# Exercise aim:
From the records below, please repeat exactly the line that has "<p>Вопрос на собеседовании — назовите", the line that has "<h3>Итераторы</h3>", and every line between them, and nothing else.

# Collected data:

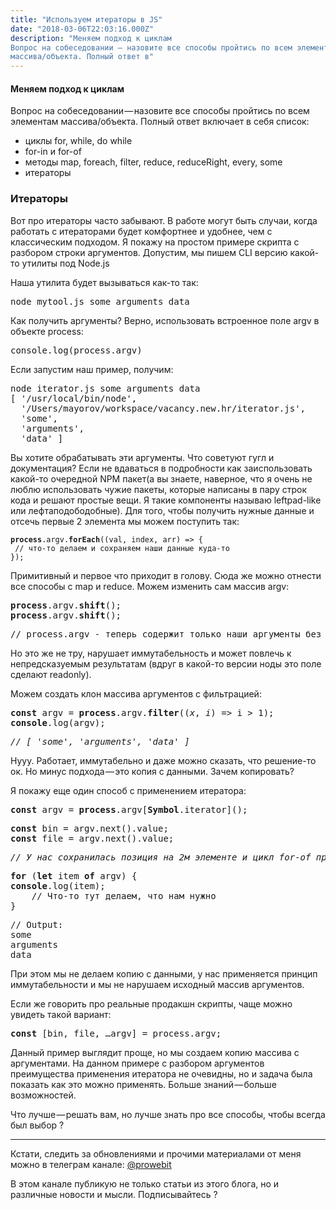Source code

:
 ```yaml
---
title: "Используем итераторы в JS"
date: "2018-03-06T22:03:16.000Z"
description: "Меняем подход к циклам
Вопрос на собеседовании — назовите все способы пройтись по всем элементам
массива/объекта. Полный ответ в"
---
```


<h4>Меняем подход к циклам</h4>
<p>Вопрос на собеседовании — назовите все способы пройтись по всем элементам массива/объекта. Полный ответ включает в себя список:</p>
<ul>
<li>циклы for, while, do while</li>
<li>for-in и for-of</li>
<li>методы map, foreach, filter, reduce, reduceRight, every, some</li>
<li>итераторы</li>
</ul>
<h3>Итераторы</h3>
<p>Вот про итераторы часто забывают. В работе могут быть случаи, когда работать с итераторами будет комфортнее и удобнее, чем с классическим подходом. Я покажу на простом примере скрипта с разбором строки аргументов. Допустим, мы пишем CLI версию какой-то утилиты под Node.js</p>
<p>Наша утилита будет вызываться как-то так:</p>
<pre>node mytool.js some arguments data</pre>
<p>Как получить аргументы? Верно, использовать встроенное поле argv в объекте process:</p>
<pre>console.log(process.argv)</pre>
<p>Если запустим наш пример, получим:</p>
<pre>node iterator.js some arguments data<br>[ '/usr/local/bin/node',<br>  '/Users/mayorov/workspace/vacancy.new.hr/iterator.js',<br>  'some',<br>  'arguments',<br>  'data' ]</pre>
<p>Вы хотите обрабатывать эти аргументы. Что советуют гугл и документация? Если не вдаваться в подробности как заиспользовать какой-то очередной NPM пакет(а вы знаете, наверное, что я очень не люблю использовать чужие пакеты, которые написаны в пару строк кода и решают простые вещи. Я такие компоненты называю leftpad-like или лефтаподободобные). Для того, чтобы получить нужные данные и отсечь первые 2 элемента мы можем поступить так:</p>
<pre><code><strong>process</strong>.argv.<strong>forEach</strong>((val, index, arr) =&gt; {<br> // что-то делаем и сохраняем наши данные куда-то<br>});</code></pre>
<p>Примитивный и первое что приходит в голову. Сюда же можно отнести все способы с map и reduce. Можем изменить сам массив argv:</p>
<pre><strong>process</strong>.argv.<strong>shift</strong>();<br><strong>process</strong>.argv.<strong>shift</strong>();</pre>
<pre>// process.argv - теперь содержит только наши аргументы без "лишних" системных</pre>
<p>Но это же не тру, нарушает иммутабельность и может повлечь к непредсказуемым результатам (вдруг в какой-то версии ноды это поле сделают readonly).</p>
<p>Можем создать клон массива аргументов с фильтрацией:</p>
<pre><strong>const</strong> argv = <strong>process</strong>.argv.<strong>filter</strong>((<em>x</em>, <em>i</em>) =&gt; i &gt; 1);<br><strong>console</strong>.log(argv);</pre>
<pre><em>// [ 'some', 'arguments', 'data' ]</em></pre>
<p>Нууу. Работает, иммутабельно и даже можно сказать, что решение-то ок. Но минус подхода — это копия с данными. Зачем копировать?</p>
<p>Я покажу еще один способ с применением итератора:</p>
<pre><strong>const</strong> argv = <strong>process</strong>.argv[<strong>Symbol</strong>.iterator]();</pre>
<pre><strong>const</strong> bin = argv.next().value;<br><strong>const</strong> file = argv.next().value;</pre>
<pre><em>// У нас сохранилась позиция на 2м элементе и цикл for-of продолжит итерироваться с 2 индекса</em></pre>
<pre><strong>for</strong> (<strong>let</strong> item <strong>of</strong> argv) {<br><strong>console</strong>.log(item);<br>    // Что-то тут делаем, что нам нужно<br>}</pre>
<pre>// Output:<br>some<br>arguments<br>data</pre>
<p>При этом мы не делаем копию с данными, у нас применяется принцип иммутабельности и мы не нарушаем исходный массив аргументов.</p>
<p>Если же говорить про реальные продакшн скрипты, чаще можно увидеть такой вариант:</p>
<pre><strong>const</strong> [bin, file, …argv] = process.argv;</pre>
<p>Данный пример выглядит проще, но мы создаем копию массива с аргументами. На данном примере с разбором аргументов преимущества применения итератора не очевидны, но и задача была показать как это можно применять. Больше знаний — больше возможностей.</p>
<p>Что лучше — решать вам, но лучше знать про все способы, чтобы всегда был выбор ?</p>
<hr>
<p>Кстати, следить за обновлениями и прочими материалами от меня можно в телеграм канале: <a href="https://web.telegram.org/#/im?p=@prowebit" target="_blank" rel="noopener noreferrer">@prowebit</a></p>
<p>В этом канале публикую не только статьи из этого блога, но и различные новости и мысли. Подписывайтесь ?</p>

# Output for this task:
<p>Вопрос на собеседовании — назовите все способы пройтись по всем элементам массива/объекта. Полный ответ включает в себя список:</p>
<ul>
<li>циклы for, while, do while</li>
<li>for-in и for-of</li>
<li>методы map, foreach, filter, reduce, reduceRight, every, some</li>
<li>итераторы</li>
</ul>
<h3>Итераторы</h3>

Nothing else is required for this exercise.